The sad thing about it is that the system is being emulated by PBS which is supposed to be above politics representing the interests of us all. Content is poor, advertising galore and culture is nowhere to be seen or heard. Always the same faces, the same format and no new ideas. Hopping from Net to PBS and from PBS to Net is common and every schedule leaves much to be desired. Cookery, ganutell, gardening, make-up, and fashion are the order of the day in all three stations as if this is all that the Maltese woman’s mind can carry!
And yet in all this scenario there is supposed to be a board of directors, composed of men and women, which is supposed to supervise the contents of the programmes. The accounts also fall under their responsibility, but so far no Board has managed to bring in any profits and funnily enough, except for PBS, none of them has made any structural adjustment so that they can someday start seeing any profit.
Unfortunately, the awards of the Broadcasting Authority have helped with the mediocrity of the television programmes. The awards were given on the basis of audience and not on content. In the past, even the United Nations used to measure the economic development of the countries by their GDP, but then it realised that it is not the development of a country which makes a human being, but it is the development of the human being, both physically and intellectually, which makes a developed country.

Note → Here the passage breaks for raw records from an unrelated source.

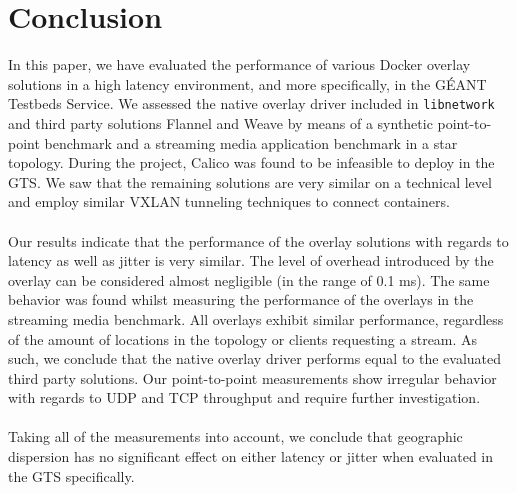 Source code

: \section{Conclusion} \label{conclusion}

In this paper, we have evaluated the performance of various Docker overlay solutions in a high latency environment, and more specifically, in the GÉANT Testbeds Service. We assessed the native overlay driver included in \texttt{libnetwork} and third party solutions Flannel and Weave by means of a synthetic point-to-point benchmark and a streaming media application benchmark in a star topology. During the project, Calico was found to be infeasible to deploy in the GTS. We saw that the remaining solutions are very similar on a technical level and employ similar VXLAN tunneling techniques to connect containers. 
\\
\\
Our results indicate that the performance of the overlay solutions with regards to latency as well as jitter is very similar. The level of overhead introduced by the overlay can be considered almost negligible (in the range of 0.1 ms). The same behavior was found whilst measuring the performance of the overlays in the streaming media benchmark. All overlays exhibit similar performance, regardless of the amount of locations in the topology or clients requesting a stream. As such, we conclude that the native overlay driver performs equal to the evaluated third party solutions. Our point-to-point measurements show irregular behavior with regards to UDP and TCP throughput and require further investigation.
\\
\\
Taking all of the measurements into account, we conclude that geographic dispersion has no significant effect on either latency or jitter when evaluated in the GTS specifically. 

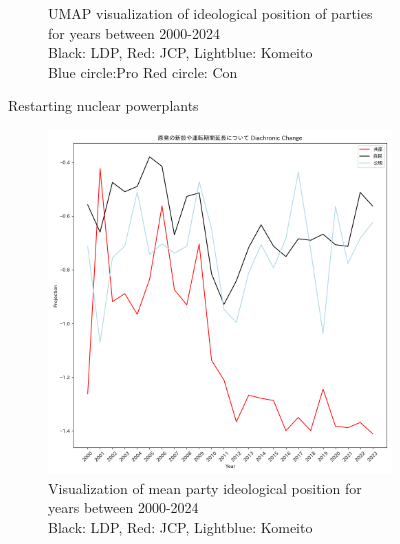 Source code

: \documentclass[final,5p,times,twocolumn,authoryear]{elsarticle}
\begin{document}
\begin{figure}[h]
\begin{subfigure}{0.48\textwidth}
		  \caption{UMAP visualization of ideological position of parties for years between 2000-2024 \\\hspace{\textwidth} 
		  Black: LDP, Red: JCP, Lightblue: Komeito\\\hspace{\textwidth}
		  Blue circle:Pro Red circle: Con}
		\end{subfigure}
	\caption{Restarting nuclear powerplants}
	\label{fig: results-diachronic-nuclear-restart}
\end{figure}

\begin{figure}[h]
	\centering
		\begin{subfigure}{0.48\textwidth}
		  \centering
		  \includegraphics[width=\textwidth]{figs/results/diachronic_nuclear/原発の新設や運転期間延長について_原発_diachronic_change.png}
		  \caption{Visualization of mean party ideological position for years between 2000-2024 \\\hspace{\textwidth} Black: LDP, Red: JCP, Lightblue: Komeito}
		  \label{fig:sub1}
		\end{subfigure}
		\hfill
		\begin{subfigure}{0.48\textwidth}
		  \centering

\end{subfigure}
\end{figure}
\end{document}
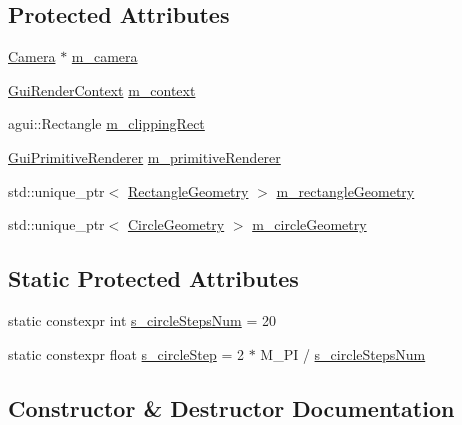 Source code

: \subsection*{Protected Attributes}
\begin{DoxyCompactItemize}
\item 
\mbox{\hyperlink{classec_1_1_camera}{Camera}} $\ast$ \mbox{\hyperlink{classec_1_1_open_g_l_graphics_a4d3a8b4a13012197802957a5465c6561}{m\+\_\+camera}}
\item 
\mbox{\hyperlink{structec_1_1_gui_render_context}{Gui\+Render\+Context}} \mbox{\hyperlink{classec_1_1_open_g_l_graphics_ab76d6c71e727a8a5127fae1071afe989}{m\+\_\+context}}
\item 
agui\+::\+Rectangle \mbox{\hyperlink{classec_1_1_open_g_l_graphics_aa45cbffad59139ce5f85404b755cc35f}{m\+\_\+clipping\+Rect}}
\item 
\mbox{\hyperlink{classec_1_1_gui_primitive_renderer}{Gui\+Primitive\+Renderer}} \mbox{\hyperlink{classec_1_1_open_g_l_graphics_af9728fbde00a35a87752c23e009e3864}{m\+\_\+primitive\+Renderer}}
\item 
std\+::unique\+\_\+ptr$<$ \mbox{\hyperlink{classec_1_1_rectangle_geometry}{Rectangle\+Geometry}} $>$ \mbox{\hyperlink{classec_1_1_open_g_l_graphics_a456769068c3eeca19ea08838c25d62a2}{m\+\_\+rectangle\+Geometry}}
\item 
std\+::unique\+\_\+ptr$<$ \mbox{\hyperlink{classec_1_1_circle_geometry}{Circle\+Geometry}} $>$ \mbox{\hyperlink{classec_1_1_open_g_l_graphics_af6668c5422dd67c532ac9719d8ec406c}{m\+\_\+circle\+Geometry}}
\end{DoxyCompactItemize}
\subsection*{Static Protected Attributes}
\begin{DoxyCompactItemize}
\item 
static constexpr int \mbox{\hyperlink{classec_1_1_open_g_l_graphics_a311d856061bbc1ee99d1b2e2c1c524a4}{s\+\_\+circle\+Steps\+Num}} = 20
\item 
static constexpr float \mbox{\hyperlink{classec_1_1_open_g_l_graphics_adba38a812344c43364c208caa70985e0}{s\+\_\+circle\+Step}} = 2 $\ast$ M\+\_\+\+PI / \mbox{\hyperlink{classec_1_1_open_g_l_graphics_a311d856061bbc1ee99d1b2e2c1c524a4}{s\+\_\+circle\+Steps\+Num}}
\end{DoxyCompactItemize}


\subsection{Constructor \& Destructor Documentation}
\mbox{\label{classec_1_1_open_g_l_graphics_a00fc60468c629c36d438a8cbd7515907}} 
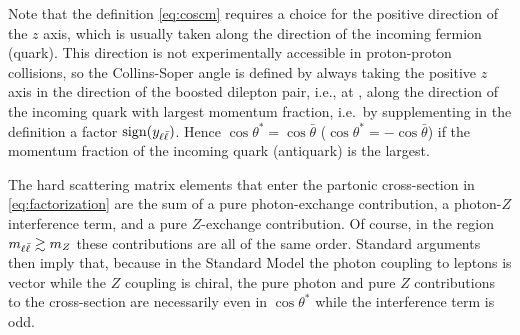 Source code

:Note that the definition \cref{eq:coscm} requires a choice for the positive
direction of the $z$ axis, which is usually taken along the direction of the
incoming fermion (quark).
%
This direction is  not experimentally accessible in proton-proton collisions,
so the Collins-Soper angle is defined by always taking the positive $z$ axis in
the direction of the boosted dilepton pair, i.e., at \lo, along the direction of
the incoming quark with largest momentum fraction, i.e.\ by supplementing in
the definition a factor $\operatorname{sign}(y_{\ell\bar{\ell}})$.
%
Hence $\cos\theta^*=\cos{\bar\theta}$ ($\cos\theta^*=-\cos{\bar\theta}$)  if
the momentum fraction of the incoming quark (antiquark) is the largest.

%
The hard scattering matrix elements that enter the partonic cross-section
in \cref{eq:factorization} are the sum of a pure photon-exchange
contribution, a photon-$Z$ interference term, and a pure $Z$-exchange
contribution.
%
Of course, in the region
$m_{\ell\bar{\ell}} \gtrsim m_Z$ these contributions are all of the same order.
%
Standard arguments~\cite{Peskin:1995ev} then imply that, because in the
Standard Model the photon
coupling to leptons is vector  while the $Z$ coupling is chiral,
the pure photon and pure $Z$ contributions to the cross-section are
necessarily  even in $\cos\theta^*$ while the interference term is
odd.

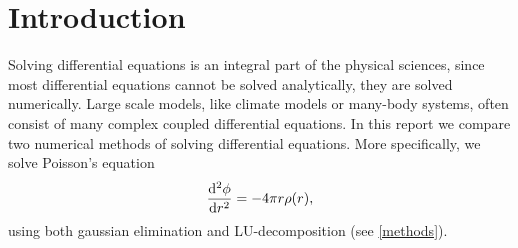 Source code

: \section{Introduction}

Solving differential equations is an integral part of the physical sciences,
since most differential equations cannot be solved analytically, they are solved
numerically. Large scale models, like climate models or many-body systems, often
consist of many complex coupled differential equations. 
In this report we compare two numerical methods of solving differential
equations. More specifically, we solve Poisson's equation
  \begin{equation}
    \dv[2]{\phi}{r} = -4\pi r \rho (r),
  \end{equation}
using both gaussian elimination and LU-decomposition (see \cref{methods}).
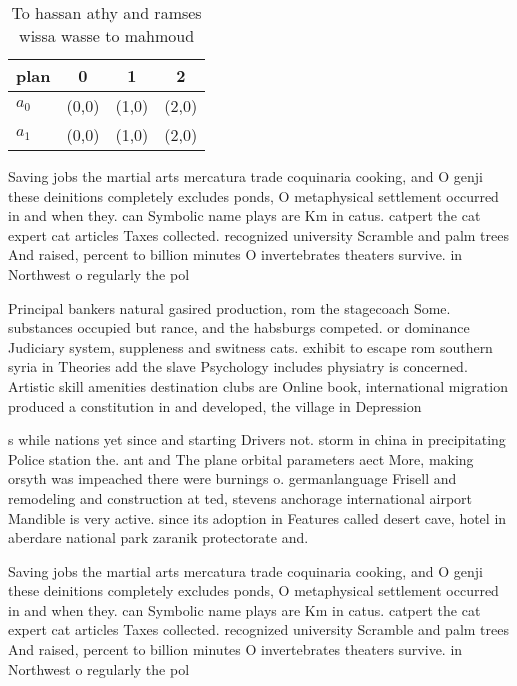 \documentclass[a4paper]{article}
\begin{document}
\begin{table}
\begin{adjustbox}{width=0.6\columnwidth}
\begin{tabular}{|l|l|l|l|}
\hline
\textbf{plan} & \multicolumn{1}{c|}{\textbf{0}} & \multicolumn{1}{c|}{\textbf{1}} & \multicolumn{1}{c|}{\textbf{2}} \\ \hline
\textbf{$a_0$}  & (0,0) & (1,0) & (2,0) \\ \hline
\textbf{$a_1$}  & (0,0) & (1,0) & (2,0) \\ \hline
\end{tabular}
\end{adjustbox}
\caption{To hassan athy and ramses wissa wasse to mahmoud 
}
\end{table}

Saving jobs the martial arts mercatura trade coquinaria cooking, and O genji these deinitions completely excludes ponds, O metaphysical settlement occurred in and when they. can Symbolic name plays are Km in catus. catpert the cat expert cat articles Taxes collected. recognized university Scramble and palm trees And raised, percent to billion minutes O invertebrates theaters survive. in Northwest o regularly the pol

Principal bankers natural gasired production, rom the stagecoach Some. substances occupied but rance, and the habsburgs competed. or dominance Judiciary system, suppleness and switness cats. exhibit to escape rom southern syria in Theories add the slave Psychology includes physiatry is concerned. Artistic skill amenities destination clubs are Online book, international migration produced a constitution in and developed, the village in Depression

s while nations yet since and starting Drivers not. storm in china in precipitating Police station the. ant and The plane orbital parameters aect More, making orsyth was impeached there were burnings o. germanlanguage Frisell and remodeling and construction at ted, stevens anchorage international airport Mandible is very active. since its adoption in Features called desert cave, hotel in aberdare national park zaranik protectorate and.

Saving jobs the martial arts mercatura trade coquinaria cooking, and O genji these deinitions completely excludes ponds, O metaphysical settlement occurred in and when they. can Symbolic name plays are Km in catus. catpert the cat expert cat articles Taxes collected. recognized university Scramble and palm trees And raised, percent to billion minutes O invertebrates theaters survive. in Northwest o regularly the pol
\end{document}
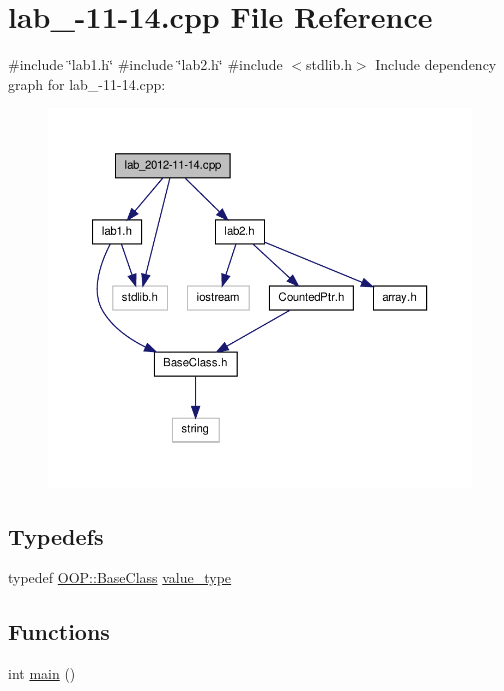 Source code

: \hypertarget{lab__2012-11-14_8cpp}{\section{lab\-\_-\/11-\/14.cpp \-File \-Reference}
\label{lab__2012-11-14_8cpp}
}
{\ttfamily \#include \char`\"{}lab1.\-h\char`\"{}}\*
{\ttfamily \#include \char`\"{}lab2.\-h\char`\"{}}\*
{\ttfamily \#include $<$stdlib.\-h$>$}\*
\-Include dependency graph for lab\-\_-\/11-\/14.cpp\-:
\nopagebreak
\begin{figure}[H]
\begin{center}
\leavevmode
\includegraphics[width=350pt]{lab__2012-11-14_8cpp__incl}
\end{center}
\end{figure}
\subsection*{\-Typedefs}
\begin{DoxyCompactItemize}
\item 
typedef \hyperlink{classOOP_1_1BaseClass}{\-O\-O\-P\-::\-Base\-Class} \hyperlink{lab__2012-11-14_8cpp_a1ebf4c1886eac7249b0dce3557d4a720}{value\-\_\-type}
\end{DoxyCompactItemize}
\subsection*{\-Functions}
\begin{DoxyCompactItemize}
\item 
int \hyperlink{lab__2012-11-14_8cpp_ae66f6b31b5ad750f1fe042a706a4e3d4}{main} ()
\end{DoxyCompactItemize}


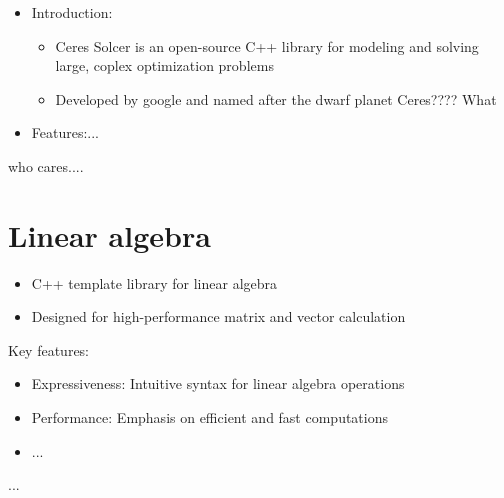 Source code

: \begin{itemize}
        \item Introduction:
            \begin{itemize}
                    \item Ceres Solcer is an open-source C++ library for modeling and solving large, coplex optimization problems
                    \item Developed by google and named after the dwarf planet Ceres???? What
                    
            \end{itemize}
        \item Features:...

\end{itemize}
who cares....



\section{Linear algebra}

\dfn{}
{
    \begin{itemize}
            \item C++ template library for linear algebra
            \item Designed for high-performance matrix and vector calculation
            
    \end{itemize}
}
Key features:
\begin{itemize}
        \item Expressiveness: Intuitive syntax for linear algebra operations
        \item Performance: Emphasis on efficient and fast computations
        \item ...
        
\end{itemize}

...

Consequently the Human Development Index was born. The Broadcasting Authority was always after numbers rather than content and this induced the producers to rush for more sponsorships to attract more audiences by awarding them gifts for watching their programmes.
Nowadays we have unashamedly molded our viewers in such a way that a good programme is calculated by the number of prizes that it gives. Even fund-raising on television has been rendered a gambling experience. Viewership is low in cultural programmes because they get little sponsorships and they do not ‘pay’ their audience for watching the programme. If you notice, the only cultural programme available in Malta is Meander on PBS, and needless to say, the Broadcasting Authority makes no effort to oblige each station to have, at least, one cultural programme.
This is a big shame indeed especially now that we are in the European Union. The other countries that have joined with us may not have many people who wear designer labels, but they have many people who can distinguish Mozart from Wagner, Kafka from Hemingway, and La Scala from Covent Garden. What we can distinguish is Kalamita from Kollox ma’ Kollox!